Se não era original a oferta para substituir reféns, era, ao menos, uma razão válida para me obrigar a ir logo comprar um chapéu só para me descobrir respeitosamente perante a vossa memória.
Cordialmente
João Mateus—Viseu
Segunda carta:
Ass: Carta 'off record'
Date: Tue, 19 Aug 2008 14:43:23
Velho leitor de algumas dezenas de anos de um jornal que admiro pela abertura às diversas correntes de opinião, e autor há dias de uma carta denominada 'uma pergunta a João Miranda', que não espero já ver publicada, mas que terá cumprido a missão principal de manifestar a desilusão com uma opinião que reputo de injusta, não posso hoje deixar de, com uma maior liberdade de expansão, manifestar o particular regozijo com o artigo que li, de João Miguel Tavares, revelador de uma grande capacidade de análise e com que só não posso concordar num pormenor.
Não creio que o jornalista deva considerar de direita a sua posição de regozijo pela salvação dos sequestrados.
Católico e monárquico convictamente de esquerda, não considero que alguém, que pacificamente trabalha para o sustento próprio e dos seus, deva estar sujeito a ver alegremente apontar à cabeça ou ao pescoço uma arma carregada por outro alguém que escolheu o caminho do crime enquanto ele optou pelo do trabalho para a satisfação dos seus eventualmente legítimos anseios.
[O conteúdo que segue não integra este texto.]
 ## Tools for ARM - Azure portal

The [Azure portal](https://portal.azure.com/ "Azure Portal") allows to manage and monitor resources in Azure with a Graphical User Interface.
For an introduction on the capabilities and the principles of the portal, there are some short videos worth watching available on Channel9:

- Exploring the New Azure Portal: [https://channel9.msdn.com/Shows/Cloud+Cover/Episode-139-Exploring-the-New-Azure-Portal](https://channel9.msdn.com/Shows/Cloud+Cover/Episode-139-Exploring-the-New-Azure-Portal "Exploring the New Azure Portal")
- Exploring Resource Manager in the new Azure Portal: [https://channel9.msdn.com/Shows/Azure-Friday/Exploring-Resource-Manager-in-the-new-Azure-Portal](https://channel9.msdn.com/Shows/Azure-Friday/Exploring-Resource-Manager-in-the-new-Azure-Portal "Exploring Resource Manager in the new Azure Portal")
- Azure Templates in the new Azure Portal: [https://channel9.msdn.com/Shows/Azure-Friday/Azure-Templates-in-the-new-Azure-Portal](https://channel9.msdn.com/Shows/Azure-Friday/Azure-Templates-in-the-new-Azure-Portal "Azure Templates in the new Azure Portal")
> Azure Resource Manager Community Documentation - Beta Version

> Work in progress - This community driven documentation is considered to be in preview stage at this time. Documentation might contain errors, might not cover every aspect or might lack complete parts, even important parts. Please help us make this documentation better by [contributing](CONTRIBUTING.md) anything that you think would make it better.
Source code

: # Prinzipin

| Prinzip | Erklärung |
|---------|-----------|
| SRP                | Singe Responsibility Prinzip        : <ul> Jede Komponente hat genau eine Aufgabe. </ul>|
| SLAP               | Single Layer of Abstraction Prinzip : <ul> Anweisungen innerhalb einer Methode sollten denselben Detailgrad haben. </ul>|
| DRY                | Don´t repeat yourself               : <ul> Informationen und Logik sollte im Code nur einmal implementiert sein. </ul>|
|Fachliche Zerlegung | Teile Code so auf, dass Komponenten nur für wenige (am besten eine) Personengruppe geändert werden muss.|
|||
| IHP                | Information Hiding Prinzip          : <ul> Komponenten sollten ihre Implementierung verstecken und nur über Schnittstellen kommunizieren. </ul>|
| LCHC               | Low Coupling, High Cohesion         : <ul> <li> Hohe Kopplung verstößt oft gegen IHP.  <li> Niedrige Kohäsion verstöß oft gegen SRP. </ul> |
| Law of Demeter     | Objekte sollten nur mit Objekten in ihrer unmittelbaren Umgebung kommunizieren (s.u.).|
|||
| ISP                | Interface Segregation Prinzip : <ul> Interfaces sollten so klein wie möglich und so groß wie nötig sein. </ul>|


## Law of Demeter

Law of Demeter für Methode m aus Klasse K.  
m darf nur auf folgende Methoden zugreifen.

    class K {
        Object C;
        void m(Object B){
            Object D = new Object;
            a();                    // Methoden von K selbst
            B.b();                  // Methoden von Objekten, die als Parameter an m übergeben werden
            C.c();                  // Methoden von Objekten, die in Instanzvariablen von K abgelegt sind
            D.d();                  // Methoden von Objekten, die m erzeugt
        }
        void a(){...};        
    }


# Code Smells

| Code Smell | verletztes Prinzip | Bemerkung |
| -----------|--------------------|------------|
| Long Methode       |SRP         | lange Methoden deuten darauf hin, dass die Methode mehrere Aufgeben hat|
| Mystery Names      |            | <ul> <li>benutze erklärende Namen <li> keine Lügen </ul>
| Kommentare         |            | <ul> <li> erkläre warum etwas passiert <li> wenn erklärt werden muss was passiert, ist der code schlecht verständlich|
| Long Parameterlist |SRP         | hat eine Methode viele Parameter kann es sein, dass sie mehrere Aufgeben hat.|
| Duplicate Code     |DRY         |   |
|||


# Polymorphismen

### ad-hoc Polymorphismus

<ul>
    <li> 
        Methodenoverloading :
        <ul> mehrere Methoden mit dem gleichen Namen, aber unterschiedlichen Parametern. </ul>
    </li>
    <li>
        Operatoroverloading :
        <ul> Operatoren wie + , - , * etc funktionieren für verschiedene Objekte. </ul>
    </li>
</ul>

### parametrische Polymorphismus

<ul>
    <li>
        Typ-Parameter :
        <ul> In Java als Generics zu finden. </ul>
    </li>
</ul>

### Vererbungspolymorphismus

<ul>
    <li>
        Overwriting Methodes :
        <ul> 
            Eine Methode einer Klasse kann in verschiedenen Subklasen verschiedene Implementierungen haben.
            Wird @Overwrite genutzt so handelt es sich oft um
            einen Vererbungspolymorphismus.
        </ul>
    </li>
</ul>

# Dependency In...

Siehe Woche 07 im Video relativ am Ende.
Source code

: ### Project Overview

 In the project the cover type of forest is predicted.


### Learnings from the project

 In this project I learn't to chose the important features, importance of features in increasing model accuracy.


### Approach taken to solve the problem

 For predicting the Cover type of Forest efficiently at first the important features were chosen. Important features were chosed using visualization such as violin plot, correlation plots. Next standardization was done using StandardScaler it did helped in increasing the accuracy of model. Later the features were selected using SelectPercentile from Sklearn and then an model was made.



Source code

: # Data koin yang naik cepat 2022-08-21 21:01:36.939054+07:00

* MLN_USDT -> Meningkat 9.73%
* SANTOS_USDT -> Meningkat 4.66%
Dezassete anos e meio de magistratura, seguidos de vinte e seis e meio de notariado, um total de 44 anos a procurar compor conflitos, primeiro em situações em que não se procurou a solução por acordo, e depois na situação oposta, o longo contacto com delinquentes, com vítimas, com acusados inocentes, com pessoas que procuram compor amigavelmente os seus conflitos de interesses, não posso deixar de gritar que nem só as minorias têm direitos. Lamento as vidas perdidas, a do sequestrador abatido, a do jovem ciganito conduzido ao mundo do crime pelos seus e vítima do tiro de um guarda não devidamente preparado, a do negro assassinado em sua casa por bando rival, e quantas outras que vão acontecendo.
É difícil o papel da autoridade, mas a legítima defesa própria e alheia, proporcional a perigo criado, é um direito do cidadão e um dever da autoridade.
E não se pode esquecer o problema do copo meio cheio ou meio vazio. Se na acção dos 'snipers' se vê uma morte que podia (poderia?) não ter havido, também se pode ver, pelo contrário, a salvação de dois trabalhadores e o profissionalismo dos polícias que ainda permitiu evitar a morte de um daqueles que optara, sabe-se lá porquê, pela marginalidade.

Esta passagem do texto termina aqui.